AIM OF THE EXERCISE: Write only the number of lines in the entries that hold the string "deselect".

DATA SUPPLIED:
·····
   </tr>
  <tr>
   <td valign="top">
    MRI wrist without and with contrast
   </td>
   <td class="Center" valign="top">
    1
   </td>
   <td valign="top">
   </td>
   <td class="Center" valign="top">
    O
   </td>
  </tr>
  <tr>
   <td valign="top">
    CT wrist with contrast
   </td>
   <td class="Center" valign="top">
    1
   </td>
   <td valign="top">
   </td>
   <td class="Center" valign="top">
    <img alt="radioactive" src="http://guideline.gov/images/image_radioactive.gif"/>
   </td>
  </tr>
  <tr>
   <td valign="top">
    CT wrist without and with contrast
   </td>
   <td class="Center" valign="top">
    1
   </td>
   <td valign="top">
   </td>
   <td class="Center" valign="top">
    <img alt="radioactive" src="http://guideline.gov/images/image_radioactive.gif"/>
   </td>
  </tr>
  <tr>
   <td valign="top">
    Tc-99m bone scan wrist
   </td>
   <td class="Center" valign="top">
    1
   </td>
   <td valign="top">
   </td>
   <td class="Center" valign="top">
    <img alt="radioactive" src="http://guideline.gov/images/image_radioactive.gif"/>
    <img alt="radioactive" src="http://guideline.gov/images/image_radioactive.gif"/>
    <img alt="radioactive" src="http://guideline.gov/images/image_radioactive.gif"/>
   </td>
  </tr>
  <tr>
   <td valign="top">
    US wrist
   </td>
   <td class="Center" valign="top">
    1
·····
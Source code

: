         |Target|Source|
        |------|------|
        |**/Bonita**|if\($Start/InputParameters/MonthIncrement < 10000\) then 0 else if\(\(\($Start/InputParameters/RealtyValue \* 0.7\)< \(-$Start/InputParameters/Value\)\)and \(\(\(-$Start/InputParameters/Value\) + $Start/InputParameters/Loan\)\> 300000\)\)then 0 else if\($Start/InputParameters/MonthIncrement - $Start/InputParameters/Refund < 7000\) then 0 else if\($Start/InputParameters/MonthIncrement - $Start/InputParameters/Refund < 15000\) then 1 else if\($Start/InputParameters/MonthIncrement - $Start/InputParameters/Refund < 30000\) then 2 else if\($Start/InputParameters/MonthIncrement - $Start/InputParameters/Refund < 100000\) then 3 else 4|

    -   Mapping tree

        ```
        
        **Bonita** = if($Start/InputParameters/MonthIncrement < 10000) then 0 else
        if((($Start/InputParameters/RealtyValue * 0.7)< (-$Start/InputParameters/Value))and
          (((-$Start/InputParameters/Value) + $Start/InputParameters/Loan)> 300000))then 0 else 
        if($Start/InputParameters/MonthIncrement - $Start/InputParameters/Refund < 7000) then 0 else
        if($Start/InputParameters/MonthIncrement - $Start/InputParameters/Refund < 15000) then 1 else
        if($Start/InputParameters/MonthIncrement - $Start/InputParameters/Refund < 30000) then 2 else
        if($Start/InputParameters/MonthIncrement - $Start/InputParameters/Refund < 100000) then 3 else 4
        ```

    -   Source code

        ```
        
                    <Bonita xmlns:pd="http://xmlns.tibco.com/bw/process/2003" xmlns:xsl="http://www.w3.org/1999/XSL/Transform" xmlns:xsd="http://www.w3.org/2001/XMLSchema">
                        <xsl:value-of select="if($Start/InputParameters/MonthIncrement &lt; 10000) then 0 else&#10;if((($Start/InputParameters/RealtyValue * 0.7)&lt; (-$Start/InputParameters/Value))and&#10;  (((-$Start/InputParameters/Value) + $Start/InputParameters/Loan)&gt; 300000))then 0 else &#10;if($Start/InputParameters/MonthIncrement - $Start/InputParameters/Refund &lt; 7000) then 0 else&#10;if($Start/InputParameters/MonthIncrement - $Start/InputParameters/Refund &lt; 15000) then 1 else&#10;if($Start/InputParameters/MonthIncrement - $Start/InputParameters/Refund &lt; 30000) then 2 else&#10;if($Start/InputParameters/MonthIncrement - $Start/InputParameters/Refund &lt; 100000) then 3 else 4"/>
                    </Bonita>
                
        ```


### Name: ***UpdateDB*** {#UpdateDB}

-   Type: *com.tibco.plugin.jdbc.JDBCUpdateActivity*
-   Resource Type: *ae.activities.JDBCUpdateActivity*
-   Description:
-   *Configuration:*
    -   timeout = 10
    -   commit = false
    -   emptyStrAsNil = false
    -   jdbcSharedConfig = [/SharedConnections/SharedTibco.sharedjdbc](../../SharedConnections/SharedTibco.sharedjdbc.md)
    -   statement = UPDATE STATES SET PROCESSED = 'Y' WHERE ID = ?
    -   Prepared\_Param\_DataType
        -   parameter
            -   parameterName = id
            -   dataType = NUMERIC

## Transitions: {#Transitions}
·····
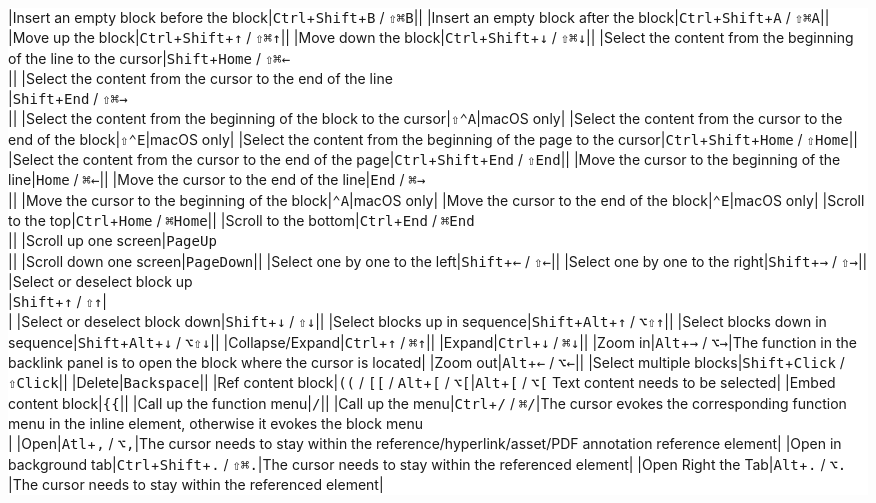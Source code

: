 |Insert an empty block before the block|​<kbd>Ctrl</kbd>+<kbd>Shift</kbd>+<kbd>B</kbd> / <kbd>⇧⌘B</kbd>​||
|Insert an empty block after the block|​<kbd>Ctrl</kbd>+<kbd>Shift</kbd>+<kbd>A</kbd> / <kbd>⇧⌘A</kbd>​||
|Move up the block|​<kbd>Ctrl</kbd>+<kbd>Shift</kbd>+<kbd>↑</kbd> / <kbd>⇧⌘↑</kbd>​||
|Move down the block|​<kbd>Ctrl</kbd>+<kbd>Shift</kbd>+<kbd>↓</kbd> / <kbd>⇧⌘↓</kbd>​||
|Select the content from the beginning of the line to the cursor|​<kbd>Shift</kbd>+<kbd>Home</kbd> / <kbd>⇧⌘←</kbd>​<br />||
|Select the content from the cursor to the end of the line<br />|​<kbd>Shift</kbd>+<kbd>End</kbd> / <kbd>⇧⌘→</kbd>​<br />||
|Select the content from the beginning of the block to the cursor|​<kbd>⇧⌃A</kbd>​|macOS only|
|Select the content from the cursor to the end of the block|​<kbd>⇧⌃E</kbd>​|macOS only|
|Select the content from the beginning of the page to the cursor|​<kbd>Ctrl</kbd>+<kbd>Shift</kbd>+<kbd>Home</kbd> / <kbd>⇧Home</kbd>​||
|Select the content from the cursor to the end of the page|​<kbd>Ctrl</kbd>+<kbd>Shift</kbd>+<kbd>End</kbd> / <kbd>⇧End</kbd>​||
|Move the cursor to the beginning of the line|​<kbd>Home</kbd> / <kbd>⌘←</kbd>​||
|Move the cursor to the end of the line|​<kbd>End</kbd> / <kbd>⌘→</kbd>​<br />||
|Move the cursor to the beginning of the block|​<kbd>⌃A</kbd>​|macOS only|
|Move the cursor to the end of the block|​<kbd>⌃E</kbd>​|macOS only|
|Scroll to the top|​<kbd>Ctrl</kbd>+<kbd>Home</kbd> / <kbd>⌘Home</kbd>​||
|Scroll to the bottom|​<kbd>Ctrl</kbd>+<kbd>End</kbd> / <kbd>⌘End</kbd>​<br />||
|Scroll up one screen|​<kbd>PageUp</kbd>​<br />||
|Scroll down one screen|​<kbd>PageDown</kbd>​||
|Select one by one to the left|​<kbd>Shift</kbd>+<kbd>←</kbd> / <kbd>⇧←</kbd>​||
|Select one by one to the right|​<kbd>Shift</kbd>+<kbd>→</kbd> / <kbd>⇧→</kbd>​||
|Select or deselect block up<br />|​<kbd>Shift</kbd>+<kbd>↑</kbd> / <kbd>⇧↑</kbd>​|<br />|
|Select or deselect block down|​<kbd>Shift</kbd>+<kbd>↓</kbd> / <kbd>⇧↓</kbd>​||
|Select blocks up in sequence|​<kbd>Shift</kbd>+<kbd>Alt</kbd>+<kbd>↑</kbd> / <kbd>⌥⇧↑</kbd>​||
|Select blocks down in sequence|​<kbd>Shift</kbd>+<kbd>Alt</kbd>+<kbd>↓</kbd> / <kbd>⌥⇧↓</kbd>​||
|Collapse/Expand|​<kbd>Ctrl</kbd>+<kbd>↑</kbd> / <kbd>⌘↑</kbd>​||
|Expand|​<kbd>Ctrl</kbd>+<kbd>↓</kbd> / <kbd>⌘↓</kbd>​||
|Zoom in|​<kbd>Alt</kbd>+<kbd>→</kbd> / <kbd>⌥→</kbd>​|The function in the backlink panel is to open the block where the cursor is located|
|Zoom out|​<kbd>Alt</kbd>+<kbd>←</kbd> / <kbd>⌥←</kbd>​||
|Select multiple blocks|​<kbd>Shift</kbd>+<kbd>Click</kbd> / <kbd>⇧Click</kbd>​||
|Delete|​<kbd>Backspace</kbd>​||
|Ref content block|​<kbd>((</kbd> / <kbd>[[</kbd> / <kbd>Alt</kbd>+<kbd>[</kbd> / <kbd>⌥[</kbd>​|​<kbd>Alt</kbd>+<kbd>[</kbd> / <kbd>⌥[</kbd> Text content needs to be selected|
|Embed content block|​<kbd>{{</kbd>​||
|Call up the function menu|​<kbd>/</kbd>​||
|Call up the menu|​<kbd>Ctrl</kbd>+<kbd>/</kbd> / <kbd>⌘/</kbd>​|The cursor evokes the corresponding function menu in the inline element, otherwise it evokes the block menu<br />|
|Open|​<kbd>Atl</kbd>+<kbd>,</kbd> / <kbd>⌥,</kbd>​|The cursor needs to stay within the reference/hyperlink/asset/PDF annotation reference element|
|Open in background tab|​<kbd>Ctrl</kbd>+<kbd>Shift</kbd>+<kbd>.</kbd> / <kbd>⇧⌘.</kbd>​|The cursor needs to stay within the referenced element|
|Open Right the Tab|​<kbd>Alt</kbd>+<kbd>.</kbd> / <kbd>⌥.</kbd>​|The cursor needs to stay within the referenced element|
·····
WORKED SOLUTION: 2